___ DATA RECORDS ___

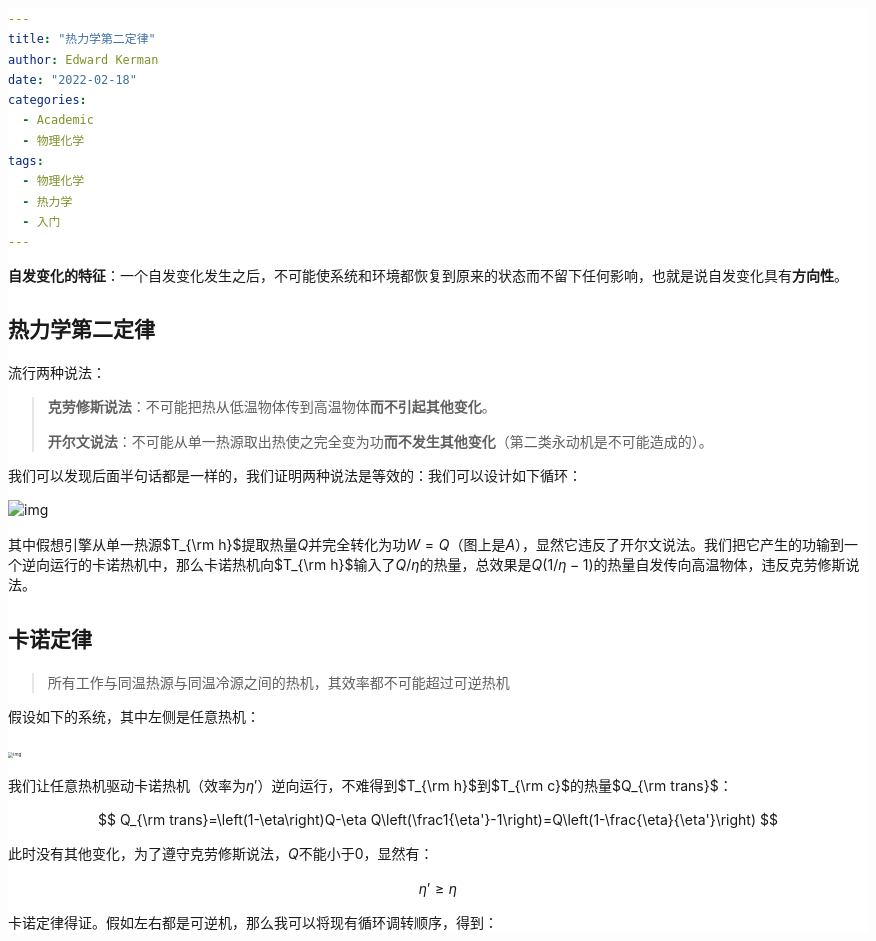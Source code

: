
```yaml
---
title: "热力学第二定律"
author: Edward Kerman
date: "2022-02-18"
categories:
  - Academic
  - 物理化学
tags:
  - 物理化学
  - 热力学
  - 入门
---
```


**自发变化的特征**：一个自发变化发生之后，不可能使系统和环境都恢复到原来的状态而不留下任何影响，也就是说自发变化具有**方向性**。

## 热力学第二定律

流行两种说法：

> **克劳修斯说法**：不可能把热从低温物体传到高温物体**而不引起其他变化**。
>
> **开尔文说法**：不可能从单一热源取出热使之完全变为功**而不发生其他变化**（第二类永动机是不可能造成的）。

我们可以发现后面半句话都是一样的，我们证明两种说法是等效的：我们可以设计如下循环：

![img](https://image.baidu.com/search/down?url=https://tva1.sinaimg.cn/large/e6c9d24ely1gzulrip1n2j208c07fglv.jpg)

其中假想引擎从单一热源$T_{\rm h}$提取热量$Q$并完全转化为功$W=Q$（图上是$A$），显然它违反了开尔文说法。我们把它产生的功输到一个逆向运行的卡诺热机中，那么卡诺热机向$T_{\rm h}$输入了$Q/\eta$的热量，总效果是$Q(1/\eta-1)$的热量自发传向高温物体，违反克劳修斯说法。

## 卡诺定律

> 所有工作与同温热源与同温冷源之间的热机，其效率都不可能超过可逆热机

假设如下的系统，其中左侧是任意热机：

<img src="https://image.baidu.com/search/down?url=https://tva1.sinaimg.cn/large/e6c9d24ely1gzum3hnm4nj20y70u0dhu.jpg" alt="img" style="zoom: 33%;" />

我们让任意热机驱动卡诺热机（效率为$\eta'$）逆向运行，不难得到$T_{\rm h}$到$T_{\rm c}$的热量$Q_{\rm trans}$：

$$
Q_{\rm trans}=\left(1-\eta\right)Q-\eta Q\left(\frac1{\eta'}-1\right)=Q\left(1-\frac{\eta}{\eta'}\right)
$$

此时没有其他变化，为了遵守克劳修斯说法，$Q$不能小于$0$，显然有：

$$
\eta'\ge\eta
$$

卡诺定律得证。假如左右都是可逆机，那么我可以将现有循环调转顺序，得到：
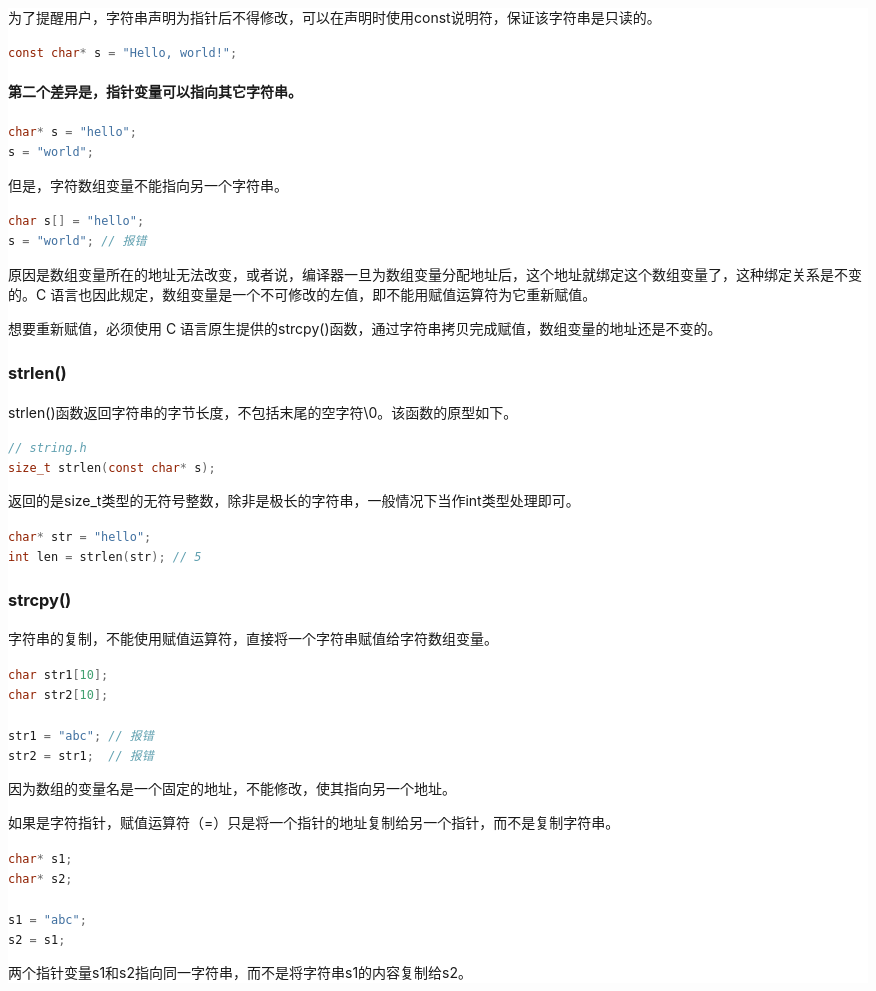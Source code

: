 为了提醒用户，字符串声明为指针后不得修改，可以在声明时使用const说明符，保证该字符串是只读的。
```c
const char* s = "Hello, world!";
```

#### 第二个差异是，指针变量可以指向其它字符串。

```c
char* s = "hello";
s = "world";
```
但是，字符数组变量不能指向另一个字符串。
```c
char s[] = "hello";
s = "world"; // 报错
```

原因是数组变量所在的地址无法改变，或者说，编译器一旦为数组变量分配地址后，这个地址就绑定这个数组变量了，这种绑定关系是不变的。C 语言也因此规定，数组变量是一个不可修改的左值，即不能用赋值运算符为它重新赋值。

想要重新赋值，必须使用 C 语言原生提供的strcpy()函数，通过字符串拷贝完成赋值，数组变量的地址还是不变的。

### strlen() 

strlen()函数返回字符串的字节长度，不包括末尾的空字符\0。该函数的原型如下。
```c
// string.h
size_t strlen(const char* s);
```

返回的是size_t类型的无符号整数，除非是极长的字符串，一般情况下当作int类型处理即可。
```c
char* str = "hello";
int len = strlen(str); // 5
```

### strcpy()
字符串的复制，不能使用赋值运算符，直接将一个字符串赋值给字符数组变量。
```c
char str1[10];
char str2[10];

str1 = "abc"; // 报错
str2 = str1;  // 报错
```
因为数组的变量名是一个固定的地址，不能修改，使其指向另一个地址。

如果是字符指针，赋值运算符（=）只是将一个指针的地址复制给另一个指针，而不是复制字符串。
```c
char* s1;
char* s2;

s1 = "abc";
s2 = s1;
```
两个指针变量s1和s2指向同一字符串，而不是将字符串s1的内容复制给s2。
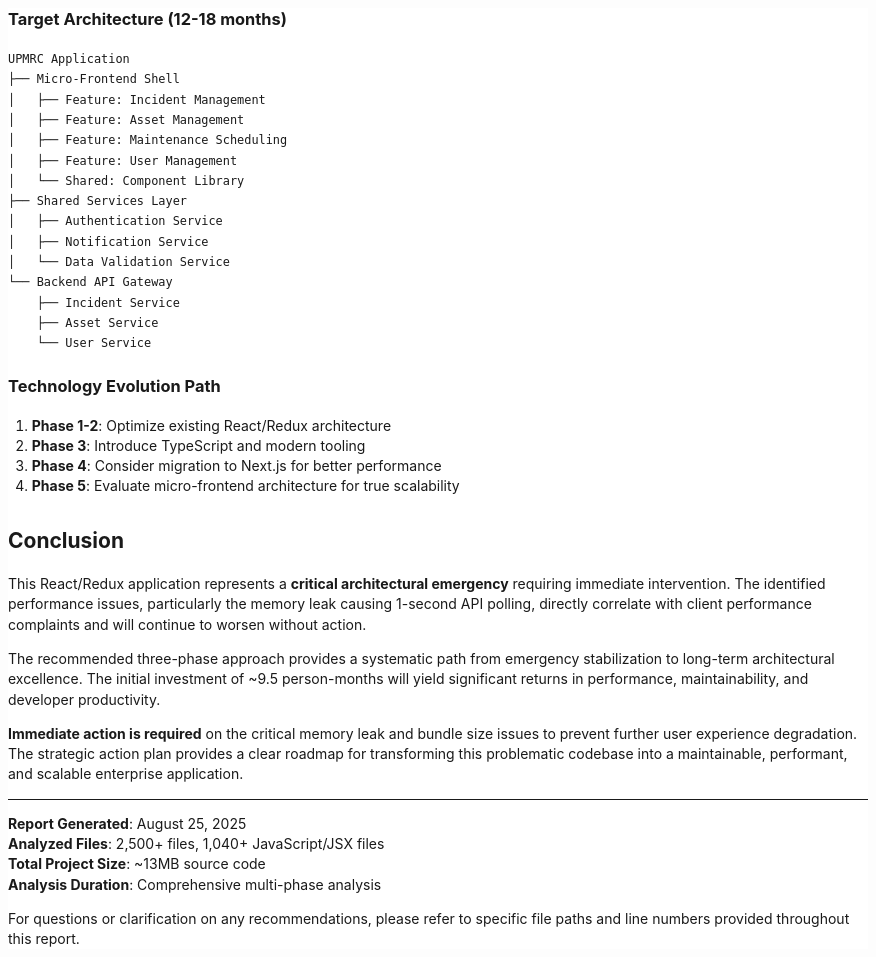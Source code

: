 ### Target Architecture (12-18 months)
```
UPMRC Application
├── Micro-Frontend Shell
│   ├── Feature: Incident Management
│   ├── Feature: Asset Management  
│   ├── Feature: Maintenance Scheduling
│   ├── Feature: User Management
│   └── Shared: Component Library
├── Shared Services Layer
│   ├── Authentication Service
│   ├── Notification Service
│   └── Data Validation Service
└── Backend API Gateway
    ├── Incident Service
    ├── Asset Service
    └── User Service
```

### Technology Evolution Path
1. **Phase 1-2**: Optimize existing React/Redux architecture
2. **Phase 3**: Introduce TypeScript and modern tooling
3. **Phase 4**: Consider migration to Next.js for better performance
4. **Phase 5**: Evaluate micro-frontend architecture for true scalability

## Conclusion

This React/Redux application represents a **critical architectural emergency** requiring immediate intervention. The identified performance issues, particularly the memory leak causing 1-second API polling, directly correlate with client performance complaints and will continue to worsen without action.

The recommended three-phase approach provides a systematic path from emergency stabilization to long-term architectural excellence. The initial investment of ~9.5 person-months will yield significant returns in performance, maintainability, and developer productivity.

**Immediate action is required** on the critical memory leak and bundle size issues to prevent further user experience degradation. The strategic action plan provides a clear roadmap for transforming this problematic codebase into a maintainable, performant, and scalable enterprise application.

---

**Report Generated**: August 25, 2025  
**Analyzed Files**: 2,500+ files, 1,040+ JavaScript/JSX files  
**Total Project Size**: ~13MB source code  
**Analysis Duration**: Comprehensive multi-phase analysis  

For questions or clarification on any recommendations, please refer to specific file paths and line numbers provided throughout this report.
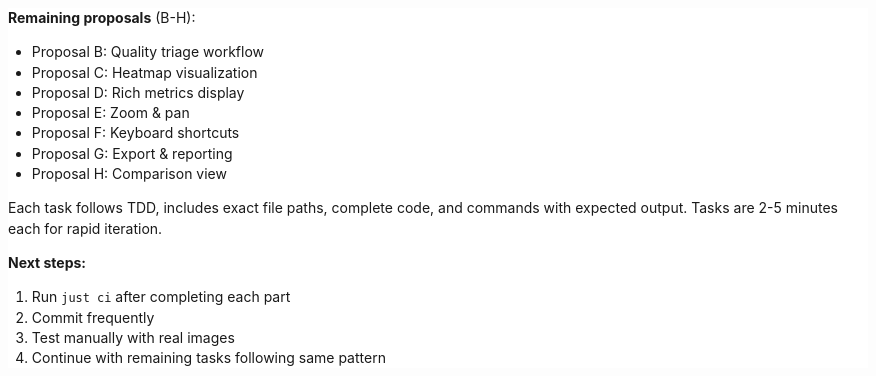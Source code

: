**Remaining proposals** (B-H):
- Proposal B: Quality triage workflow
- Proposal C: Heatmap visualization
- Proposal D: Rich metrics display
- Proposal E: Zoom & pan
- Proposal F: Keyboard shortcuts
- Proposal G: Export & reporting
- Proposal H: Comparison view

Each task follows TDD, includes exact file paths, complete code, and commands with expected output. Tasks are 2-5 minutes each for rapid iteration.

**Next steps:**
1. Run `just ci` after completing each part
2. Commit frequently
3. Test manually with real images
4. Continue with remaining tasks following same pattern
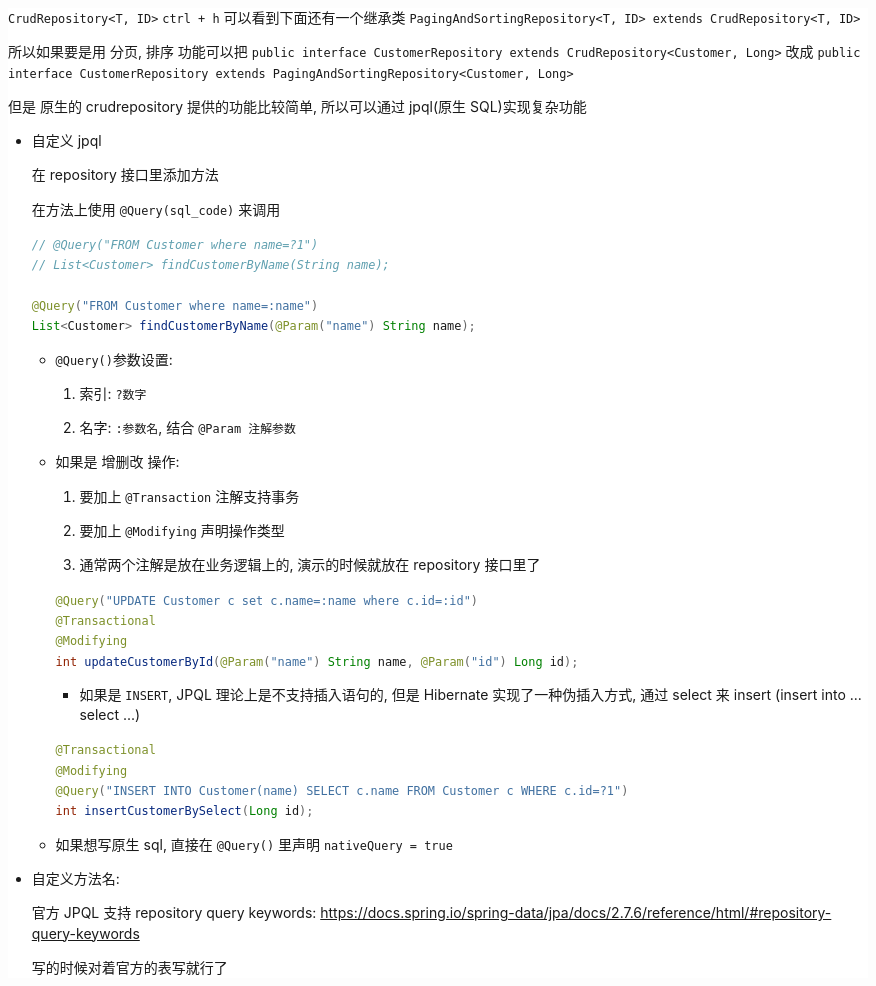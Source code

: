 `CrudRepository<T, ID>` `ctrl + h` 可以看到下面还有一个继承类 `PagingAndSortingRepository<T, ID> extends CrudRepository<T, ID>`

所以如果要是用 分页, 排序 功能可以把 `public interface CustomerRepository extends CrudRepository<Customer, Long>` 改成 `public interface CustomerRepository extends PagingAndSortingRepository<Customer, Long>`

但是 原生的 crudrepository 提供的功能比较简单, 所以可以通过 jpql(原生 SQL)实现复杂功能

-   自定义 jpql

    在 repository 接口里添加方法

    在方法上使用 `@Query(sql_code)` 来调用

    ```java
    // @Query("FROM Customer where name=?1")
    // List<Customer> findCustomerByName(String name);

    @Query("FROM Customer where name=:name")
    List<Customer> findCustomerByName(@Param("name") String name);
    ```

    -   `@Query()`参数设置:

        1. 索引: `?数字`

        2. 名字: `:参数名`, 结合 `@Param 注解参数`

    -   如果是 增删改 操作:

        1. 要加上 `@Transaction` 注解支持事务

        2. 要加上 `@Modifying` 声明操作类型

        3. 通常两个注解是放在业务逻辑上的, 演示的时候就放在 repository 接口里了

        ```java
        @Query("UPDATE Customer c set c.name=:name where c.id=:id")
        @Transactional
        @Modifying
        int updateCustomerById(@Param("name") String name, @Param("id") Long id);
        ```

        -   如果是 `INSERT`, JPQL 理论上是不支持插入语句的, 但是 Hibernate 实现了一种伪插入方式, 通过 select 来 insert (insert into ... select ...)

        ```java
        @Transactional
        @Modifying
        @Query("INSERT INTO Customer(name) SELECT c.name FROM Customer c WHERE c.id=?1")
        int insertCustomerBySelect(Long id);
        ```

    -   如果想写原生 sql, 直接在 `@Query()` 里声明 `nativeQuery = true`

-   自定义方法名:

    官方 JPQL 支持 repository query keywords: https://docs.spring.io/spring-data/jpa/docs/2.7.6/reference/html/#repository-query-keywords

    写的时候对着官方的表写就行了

___

_WORK ITEM_. All lines containing "provides" in the material above should appear in your reply, copied exactly.

_REPLY TO THE TASK_.
The recommended three-phase approach provides a systematic path from emergency stabilization to long-term architectural excellence. The initial investment of ~9.5 person-months will yield significant returns in performance, maintainability, and developer productivity.
**Immediate action is required** on the critical memory leak and bundle size issues to prevent further user experience degradation. The strategic action plan provides a clear roadmap for transforming this problematic codebase into a maintainable, performant, and scalable enterprise application.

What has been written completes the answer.